A hypothesis-generating post hoc analysis of TORCH (Towards a Revolution in COPD Health) indicated that the ICS/LABA combination salmeterol/fluticasone propionate might have beneficial effects on reducing CV events in certain subgroups of patients, such as those receiving CV medications at baseline or with moderate COPD [89]. The SUMMIT study investigated this hypothesis by comparing fluticasone furoate/vilanterol, respective monotherapies, and placebo in patients with moderate COPD and CVD or multiple CV risk factors [92]. Fluticasone furoate/vilanterol did not significantly reduce the risk of mortality versus placebo and there were no significant differences when data were analysed by age, sex, baseline therapy or presence of CVD [92]. In addition, there was no effect on the composite CV endpoint [92]. Why SUMMIT did not reproduce the results of the TORCH post hoc analysis is unclear. This could reflect differences in the efficacy of the treatments used, or other methodological considerations related to RCTs [68], as discussed above.
Data on the CV risks or benefits of ICS or ICS/LABA combinations in observational studies are also mixed, with reports that low-dose ICS (50–200 µg·day−1) may be associated with a reduction in the risk of acute MI in patients with COPD [87]. Although observational studies have indicated that ICS have benefits on CV mortality, RCTs have not shown any significant effect on CV death [88]. To date, no studies have been designed to investigate the effect of ICS/LABA/LAMA combination therapies on CV events; however, RCTs comparing ICS/LABA/LAMA with LAMA/LAMA or ICS/LABA combinations have provided no evidence of an excess CV risk with triple therapy [143, 144].
Other COPD treatments
Phosphodiesterase-4 inhibitors, such as roflumilast, are recommended as an additional therapy on top of triple therapy (a combination of ICS, LABA and LAMA) in inadequately controlled patients in Global Initiative for Chronic Obstructive Lung Disease (GOLD) Group D [1]. Phosphodiesterase inhibitors have anti-inflammatory effects, can reduce the risk of exacerbations [145] and may therefore have beneficial effects on CV events in patients with COPD and increased CV risk. Available data are limited, however, a lower rate of major CV adverse events (AEs) with roflumilast versus placebo has been reported [96]. A more recent meta-analysis did not identify any particular CV safety signal with roflumilast, but it did report an increased incidence of some (non-CV) AEs, which led the authors to conclude that further, long-term safety studies were needed [146].

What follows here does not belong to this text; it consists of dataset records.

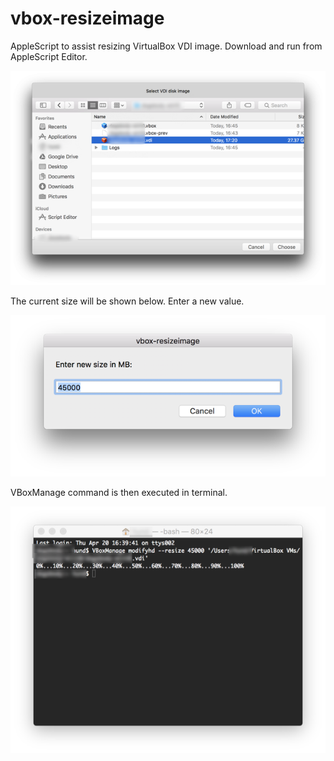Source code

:# vbox-resizeimage

AppleScript to assist resizing VirtualBox VDI image. Download and run from AppleScript Editor.

![alt tag](images/vbox-resizeimage.png)

The current size will be shown below. Enter a new value.

![alt tag](images/vbox-resizeimage_2.png)

VBoxManage command is then executed in terminal.

![alt tag](images/vbox-resizeimage_3.png)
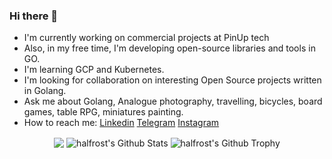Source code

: ### Hi there 👋

- I'm currently working on commercial projects at PinUp tech
- Also, in my free time, I'm developing open-source libraries and tools in GO.
- I'm learning GCP and Kubernetes.
- I'm looking for collaboration on interesting Open Source projects written in Golang.
- Ask me about Golang, Analogue photography, travelling, bicycles, board games, table RPG, miniatures painting.
- How to reach me: [Linkedin](https://www.linkedin.com/in/olegbalunenko/) [Telegram](https://t.me/obalunenko) [Instagram](https://www.instagram.com/obalunenko/) 

<p align="center">
<img align="center" src="https://github-readme-stats.vercel.app/api/top-langs/?username=obalunenko&hide_langs_below=1&theme=default&line_height=27&layout=compact" />
<img align="center" src="https://github-readme-stats.vercel.app/api?username=obalunenko&show_icons=true&count_private=true&include_all_commits=true&line_height=21" alt="halfrost's Github Stats" />
<img align="center" src="https://github-profile-trophy.vercel.app/?username=obalunenko&column=7" alt="halfrost's Github Trophy" />
</p>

Theophylline, a further possible treatment for COPD, [1] has anti-inflammatory effects [147] and intravenous theophylline reduces pulmonary vascular resistance (PVR) and improves ventricular function [148]. However, high doses of theophylline have been linked to changes in cardiac electrophysiology [149]. Weak associations of theophylline and arrhythmias, AF and supraventricular tachycardias have been suggested by a UK case-control study [95], and a cohort study of 12 301 subjects from Canada indicated that the rate of CV death was greater in users of theophylline (with most deaths occurring in individuals with pre-existing conditions) [94]. While this latter analysis was not specific to patients with COPD, the balance of available data suggests that theophylline should be used with caution in patients with COPD and CVD.

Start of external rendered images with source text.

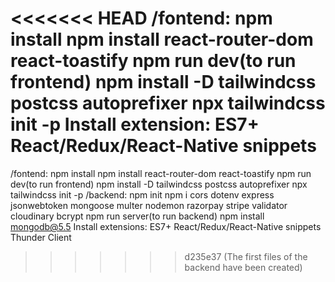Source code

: <<<<<<< HEAD
/fontend:
      npm install
      npm install react-router-dom react-toastify 
      npm run dev(to run frontend)
      npm install -D tailwindcss postcss autoprefixer
      npx tailwindcss init -p
Install extension: ES7+ React/Redux/React-Native snippets
=======
/fontend:
      npm install
      npm install react-router-dom react-toastify 
      npm run dev(to run frontend)
      npm install -D tailwindcss postcss autoprefixer
      npx tailwindcss init -p
/backend:
      npm init
      npm i cors dotenv express jsonwebtoken mongoose multer nodemon razorpay stripe validator cloudinary bcrypt
      npm run server(to run backend)
      npm install mongodb@5.5
Install extensions: 
      ES7+ React/Redux/React-Native snippets
      Thunder Client
>>>>>>> d235e37 (The first files of the backend have been created)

Aside from pharmacological strategies, pulmonary rehabilitation (PR) is recommended for patients with COPD as part of integrated patient management [1]. For those with CVD, it is important to consider both diseases when creating PR programmes [150]. Retrospective analyses and prospective studies provide conflicting insight into the effect of CVD on PR efficacy, with the former suggesting a reduction in the ability to achieve a clinically-important difference in 6-minute walking distance and health status in patients with metabolic diseases versus those without [151]. However, when studied prospectively, this effect was not observed [152]. Furthermore, the effect of PR on CVD risk is largely unknown. A systematic review of studies investigating arterial stiffness in response to PR or an exercise-training programme in COPD patients only found three eligible studies, with conflicting results [153]; however, there may be subpopulations of patients who benefit from PR with regards to CV risk [153].

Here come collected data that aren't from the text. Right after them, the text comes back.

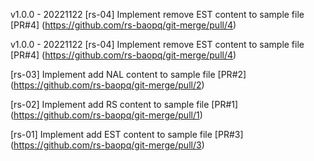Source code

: 
v1.0.0 - 20221122
[rs-04] Implement remove EST content to sample file
[PR#4] (https://github.com/rs-baopq/git-merge/pull/4)


v1.0.0 - 20221122
[rs-04] Implement remove EST content to sample file
[PR#4] (https://github.com/rs-baopq/git-merge/pull/4)

[rs-03] Implement add NAL content to sample file
[PR#2] (https://github.com/rs-baopq/git-merge/pull/2)

[rs-02] Implement add RS content to sample file
[PR#1] (https://github.com/rs-baopq/git-merge/pull/1)

[rs-01] Implement add EST content to sample file
[PR#3] (https://github.com/rs-baopq/git-merge/pull/3)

Finally, as an intervention, smoking cessation has the greatest potential to influence the natural history of COPD [1]. A network meta-analysis of pharmacological and behavioural smoking cessation interventions in CVD patients indicated that varenicline and bupropion were associated with greater abstinence than placebo, with increased efficacy also noted with telephone therapy and individual counselling versus usual care [154]. However, a further network meta-analysis found no association between cessation medications and major CV events, although nicotine replacement therapy was associated with an increase in CV events overall (driven predominantly by less serious events) compared with smoking cessation advice alone [155, 156].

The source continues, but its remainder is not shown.